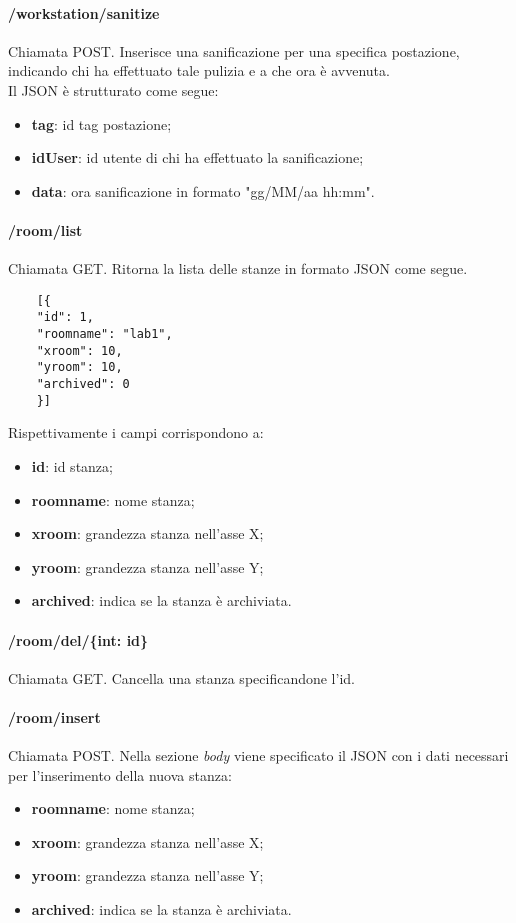 \paragraph{/workstation/sanitize}
Chiamata POST. Inserisce una sanificazione per una specifica postazione, indicando chi ha effettuato tale pulizia e a che ora è avvenuta.\\
Il JSON è strutturato come segue:
\begin{itemize}
	\item \textbf{tag}: id tag postazione;
	\item \textbf{idUser}: id utente di chi ha effettuato la sanificazione;
	\item \textbf{data}: ora sanificazione in formato "gg/MM/aa hh:mm".
\end{itemize}
\paragraph{/room/list}
Chiamata GET. Ritorna la lista delle stanze in formato JSON come segue.	\\
\begin{center}
	\begin{lstlisting}
	[{
	"id": 1,
	"roomname": "lab1",
	"xroom": 10,
	"yroom": 10,
	"archived": 0
	}]
	\end{lstlisting}
\end{center}
Rispettivamente i campi corrispondono a:
\begin{itemize}
	\item \textbf{id}: id stanza;
	\item \textbf{roomname}: nome stanza;
	\item \textbf{xroom}: grandezza stanza nell'asse X;
	\item \textbf{yroom}: grandezza stanza nell'asse Y;
	\item \textbf{archived}: indica se la stanza è archiviata.	
\end{itemize}
\paragraph{/room/del/\{int: id\}}
Chiamata GET. Cancella una stanza specificandone l'id.
\paragraph{/room/insert}
Chiamata POST. Nella sezione \textit{body} viene specificato il JSON con i dati necessari per l'inserimento della nuova stanza:
\begin{itemize}
	\item \textbf{roomname}: nome stanza;
	\item \textbf{xroom}: grandezza stanza nell'asse X;
	\item \textbf{yroom}: grandezza stanza nell'asse Y;
	\item \textbf{archived}: indica se la stanza è archiviata.		
\end{itemize}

•••

● **Task item**:
Keep the pictures out and write out the records exactly.

● **Exercise result**:
 \paragraph{/workstation/sanitize}
Chiamata POST. Inserisce una sanificazione per una specifica postazione, indicando chi ha effettuato tale pulizia e a che ora è avvenuta.\\
Il JSON è strutturato come segue:
\begin{itemize}
	\item \textbf{tag}: id tag postazione;
	\item \textbf{idUser}: id utente di chi ha effettuato la sanificazione;
	\item \textbf{data}: ora sanificazione in formato "gg/MM/aa hh:mm".
\end{itemize}
\paragraph{/room/list}
Chiamata GET. Ritorna la lista delle stanze in formato JSON come segue.	\\
\begin{center}
	\begin{lstlisting}
	[{
	"id": 1,
	"roomname": "lab1",
	"xroom": 10,
	"yroom": 10,
	"archived": 0
	}]
	\end{lstlisting}
\end{center}
Rispettivamente i campi corrispondono a:
\begin{itemize}
	\item \textbf{id}: id stanza;
	\item \textbf{roomname}: nome stanza;
	\item \textbf{xroom}: grandezza stanza nell'asse X;
	\item \textbf{yroom}: grandezza stanza nell'asse Y;
	\item \textbf{archived}: indica se la stanza è archiviata.	
\end{itemize}
\paragraph{/room/del/\{int: id\}}
Chiamata GET. Cancella una stanza specificandone l'id.
\paragraph{/room/insert}
Chiamata POST. Nella sezione \textit{body} viene specificato il JSON con i dati necessari per l'inserimento della nuova stanza:
\begin{itemize}
	\item \textbf{roomname}: nome stanza;
	\item \textbf{xroom}: grandezza stanza nell'asse X;
	\item \textbf{yroom}: grandezza stanza nell'asse Y;
	\item \textbf{archived}: indica se la stanza è archiviata.		
\end{itemize}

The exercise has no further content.